V (t) is determined so that For example, FIG.
V (t) = α (bps) for i = 1 to n V (t) = β (bps) for i = (n + 1) to 2n V (t) = for i = (2n + 1) to 3n γ (bps). This data transfer speed information 11 is stored in the buffer memory 12 together with the encoded data 9. The data read from the buffer memory 12 is edited into a format for an optical disk by a mastering device 13 and recorded on a master disk 14 of the optical disk, and an optical disk 16 is manufactured by a press device 15.

Next, the operation of the moving picture decoding / reproducing system shown in FIG. 5 will be described. The data stored on the optical disk 52 is read by the optical pickup 56 and amplified and waveform-shaped by the preamplifier 57. Then, after being demodulated by the data processing circuit 58, it undergoes a data error correction process according to a predetermined procedure.
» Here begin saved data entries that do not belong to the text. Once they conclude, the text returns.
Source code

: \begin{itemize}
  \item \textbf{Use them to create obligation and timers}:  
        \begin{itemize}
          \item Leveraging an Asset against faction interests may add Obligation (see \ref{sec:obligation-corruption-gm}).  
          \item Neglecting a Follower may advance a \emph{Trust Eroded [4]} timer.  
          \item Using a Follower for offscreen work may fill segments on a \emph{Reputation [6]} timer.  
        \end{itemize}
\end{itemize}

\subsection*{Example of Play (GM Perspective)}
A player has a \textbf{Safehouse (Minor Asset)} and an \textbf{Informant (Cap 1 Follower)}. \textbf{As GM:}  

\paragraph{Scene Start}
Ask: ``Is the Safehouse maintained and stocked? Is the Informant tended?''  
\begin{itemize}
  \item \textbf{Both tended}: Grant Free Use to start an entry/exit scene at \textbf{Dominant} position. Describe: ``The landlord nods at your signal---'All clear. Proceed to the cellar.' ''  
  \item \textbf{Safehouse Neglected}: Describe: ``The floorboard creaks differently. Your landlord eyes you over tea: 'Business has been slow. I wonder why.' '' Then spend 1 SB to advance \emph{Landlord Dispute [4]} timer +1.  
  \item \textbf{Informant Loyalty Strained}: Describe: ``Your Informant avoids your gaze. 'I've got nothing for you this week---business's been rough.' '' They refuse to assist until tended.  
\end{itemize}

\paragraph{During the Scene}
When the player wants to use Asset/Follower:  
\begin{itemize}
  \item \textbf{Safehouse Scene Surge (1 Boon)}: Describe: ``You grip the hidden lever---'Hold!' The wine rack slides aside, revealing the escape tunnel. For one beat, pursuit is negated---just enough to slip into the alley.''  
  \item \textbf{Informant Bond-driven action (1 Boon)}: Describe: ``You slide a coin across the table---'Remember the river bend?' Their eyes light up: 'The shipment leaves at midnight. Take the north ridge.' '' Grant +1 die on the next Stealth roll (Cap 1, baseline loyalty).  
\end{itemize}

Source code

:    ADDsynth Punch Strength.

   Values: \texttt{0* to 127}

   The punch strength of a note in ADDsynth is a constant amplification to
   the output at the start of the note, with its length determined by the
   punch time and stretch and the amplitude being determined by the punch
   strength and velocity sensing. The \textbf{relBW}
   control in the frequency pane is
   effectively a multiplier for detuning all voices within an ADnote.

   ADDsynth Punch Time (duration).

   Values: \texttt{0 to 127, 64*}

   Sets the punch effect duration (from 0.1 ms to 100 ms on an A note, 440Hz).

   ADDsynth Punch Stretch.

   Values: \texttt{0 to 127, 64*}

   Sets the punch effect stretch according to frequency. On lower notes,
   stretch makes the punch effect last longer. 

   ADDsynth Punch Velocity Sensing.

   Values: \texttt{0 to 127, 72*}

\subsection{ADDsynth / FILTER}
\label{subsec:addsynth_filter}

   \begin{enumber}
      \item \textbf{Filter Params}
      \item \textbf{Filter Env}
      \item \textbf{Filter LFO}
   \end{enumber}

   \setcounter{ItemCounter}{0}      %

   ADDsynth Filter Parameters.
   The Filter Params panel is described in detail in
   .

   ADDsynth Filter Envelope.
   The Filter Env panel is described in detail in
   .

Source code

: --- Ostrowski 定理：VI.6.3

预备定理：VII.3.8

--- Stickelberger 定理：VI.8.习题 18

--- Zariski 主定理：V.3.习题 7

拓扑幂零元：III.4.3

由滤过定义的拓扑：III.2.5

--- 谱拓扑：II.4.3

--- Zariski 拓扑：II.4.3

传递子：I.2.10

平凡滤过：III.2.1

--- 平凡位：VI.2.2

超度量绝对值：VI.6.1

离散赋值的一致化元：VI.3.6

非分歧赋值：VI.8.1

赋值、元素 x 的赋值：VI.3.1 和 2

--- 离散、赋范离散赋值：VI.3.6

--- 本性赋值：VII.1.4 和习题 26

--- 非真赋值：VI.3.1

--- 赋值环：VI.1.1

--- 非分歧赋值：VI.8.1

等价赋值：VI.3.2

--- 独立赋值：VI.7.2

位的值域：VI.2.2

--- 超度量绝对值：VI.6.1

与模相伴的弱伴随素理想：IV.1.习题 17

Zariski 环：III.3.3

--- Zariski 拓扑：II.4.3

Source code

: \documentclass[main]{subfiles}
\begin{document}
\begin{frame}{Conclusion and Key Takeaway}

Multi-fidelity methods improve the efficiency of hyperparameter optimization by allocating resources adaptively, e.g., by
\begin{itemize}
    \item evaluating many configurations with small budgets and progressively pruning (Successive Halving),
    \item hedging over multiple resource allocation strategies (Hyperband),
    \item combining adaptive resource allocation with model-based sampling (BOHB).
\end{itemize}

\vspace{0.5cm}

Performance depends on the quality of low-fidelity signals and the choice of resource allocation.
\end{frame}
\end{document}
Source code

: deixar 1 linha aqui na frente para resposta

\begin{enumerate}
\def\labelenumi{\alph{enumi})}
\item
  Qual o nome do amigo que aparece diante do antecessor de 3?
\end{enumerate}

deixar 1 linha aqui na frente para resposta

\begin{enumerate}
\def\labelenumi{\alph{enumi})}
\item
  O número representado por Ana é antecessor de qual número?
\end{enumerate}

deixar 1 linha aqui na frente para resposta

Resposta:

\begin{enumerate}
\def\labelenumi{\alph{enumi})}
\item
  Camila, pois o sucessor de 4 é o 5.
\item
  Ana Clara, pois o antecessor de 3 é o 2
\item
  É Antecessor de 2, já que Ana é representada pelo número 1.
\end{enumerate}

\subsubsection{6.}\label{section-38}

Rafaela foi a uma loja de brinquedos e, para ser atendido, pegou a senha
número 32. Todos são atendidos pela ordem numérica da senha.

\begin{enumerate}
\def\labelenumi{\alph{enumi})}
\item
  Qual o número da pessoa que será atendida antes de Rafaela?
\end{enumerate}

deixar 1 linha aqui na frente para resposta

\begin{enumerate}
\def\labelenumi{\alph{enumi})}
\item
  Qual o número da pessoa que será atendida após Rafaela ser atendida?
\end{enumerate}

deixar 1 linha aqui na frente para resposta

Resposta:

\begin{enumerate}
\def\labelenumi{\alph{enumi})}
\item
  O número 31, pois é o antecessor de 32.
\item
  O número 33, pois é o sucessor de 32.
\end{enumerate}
The reproduced data is separated into encoded data 59 and data transfer speed information 60. The servo control circuit 53 outputs a motor rotation control signal 55 for controlling the rotation of the rotary motor 54 according to the data transfer speed information 60 reproduced by the data processing unit 58. Here, the servo is operated so that the data transfer speed from the preamplifier 57 becomes constant. That is,
CLV (constant linear velocity) rotation control is performed so that the data transfer rate is determined by the data transfer rate information 60.
For example, as described above, the data transfer rate changes in three stages, α, β, and γ (bps). Then, the data processing circuit 5
The encoded data 59 of the moving image reproduced in 8 is stored in the buffer memory 61, decoded into the original image data 63 by the image decoding circuit 62, and written into the frame memory 64. The image data 63 is sequentially read from the frame memory 64 in accordance with the display scanning, converted into an output video signal 66 by the D / A converter 65, and output. By the way, assuming that the maximum data transfer speed is γ (bps), the capacity of the buffer memory 61 only needs to be γ × n × 1/30 (bit). It is necessary to have some extra memory in consideration of the response delay when changing the speed. In this embodiment, the processing is always performed every n frames. However, if the value of n is inversely proportional to the data transfer rate, the capacity of the buffer memory 61 can be reduced.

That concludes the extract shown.